----- EXERCISE INPUTS -----

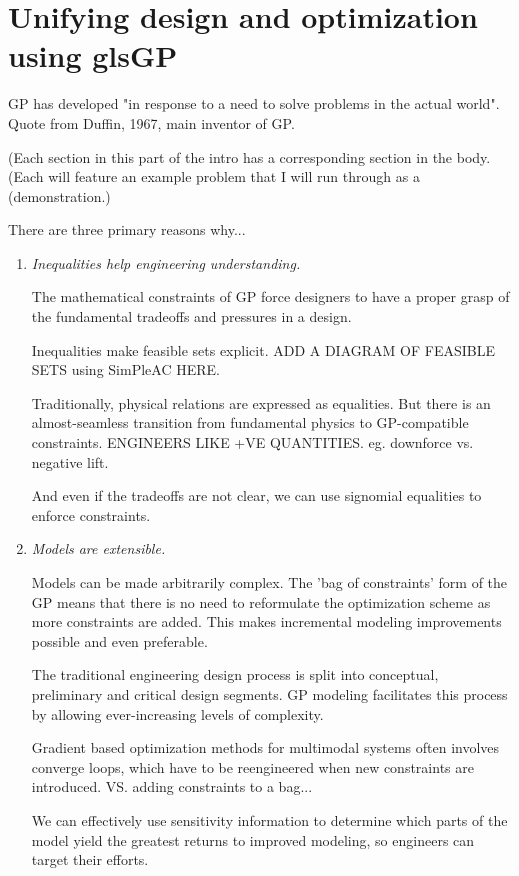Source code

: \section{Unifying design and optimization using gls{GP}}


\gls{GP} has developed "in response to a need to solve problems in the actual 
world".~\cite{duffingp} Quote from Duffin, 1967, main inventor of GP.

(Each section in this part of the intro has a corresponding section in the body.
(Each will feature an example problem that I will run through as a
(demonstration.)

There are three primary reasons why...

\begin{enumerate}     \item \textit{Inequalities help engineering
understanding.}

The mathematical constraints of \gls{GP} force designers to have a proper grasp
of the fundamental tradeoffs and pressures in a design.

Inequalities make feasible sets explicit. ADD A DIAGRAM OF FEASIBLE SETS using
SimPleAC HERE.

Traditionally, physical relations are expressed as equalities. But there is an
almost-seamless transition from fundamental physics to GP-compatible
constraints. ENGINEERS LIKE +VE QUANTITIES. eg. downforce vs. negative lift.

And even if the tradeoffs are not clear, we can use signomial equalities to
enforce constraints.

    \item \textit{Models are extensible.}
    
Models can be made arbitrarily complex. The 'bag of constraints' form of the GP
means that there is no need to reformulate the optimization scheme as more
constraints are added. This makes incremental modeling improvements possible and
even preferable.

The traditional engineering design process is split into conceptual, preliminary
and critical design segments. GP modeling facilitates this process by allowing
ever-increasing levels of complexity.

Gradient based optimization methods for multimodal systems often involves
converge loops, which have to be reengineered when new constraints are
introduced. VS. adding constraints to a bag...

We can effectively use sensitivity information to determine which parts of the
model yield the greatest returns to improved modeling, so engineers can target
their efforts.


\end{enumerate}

-----

■ WHAT TO WORK ON ■
Skip the pictures, please, and transcribe only the lines from the beginning of the material through the one that contains "means that there".

■ OUTPUT FOR THIS EXERCISE ■
Source code

: \section{Unifying design and optimization using gls{GP}}


\gls{GP} has developed "in response to a need to solve problems in the actual 
world".~\cite{duffingp} Quote from Duffin, 1967, main inventor of GP.

(Each section in this part of the intro has a corresponding section in the body.
(Each will feature an example problem that I will run through as a
(demonstration.)

There are three primary reasons why...

\begin{enumerate}     \item \textit{Inequalities help engineering
understanding.}

The mathematical constraints of \gls{GP} force designers to have a proper grasp
of the fundamental tradeoffs and pressures in a design.

Inequalities make feasible sets explicit. ADD A DIAGRAM OF FEASIBLE SETS using
SimPleAC HERE.

Traditionally, physical relations are expressed as equalities. But there is an
almost-seamless transition from fundamental physics to GP-compatible
constraints. ENGINEERS LIKE +VE QUANTITIES. eg. downforce vs. negative lift.

And even if the tradeoffs are not clear, we can use signomial equalities to
enforce constraints.

    \item \textit{Models are extensible.}
    
Models can be made arbitrarily complex. The 'bag of constraints' form of the GP
means that there is no need to reformulate the optimization scheme as more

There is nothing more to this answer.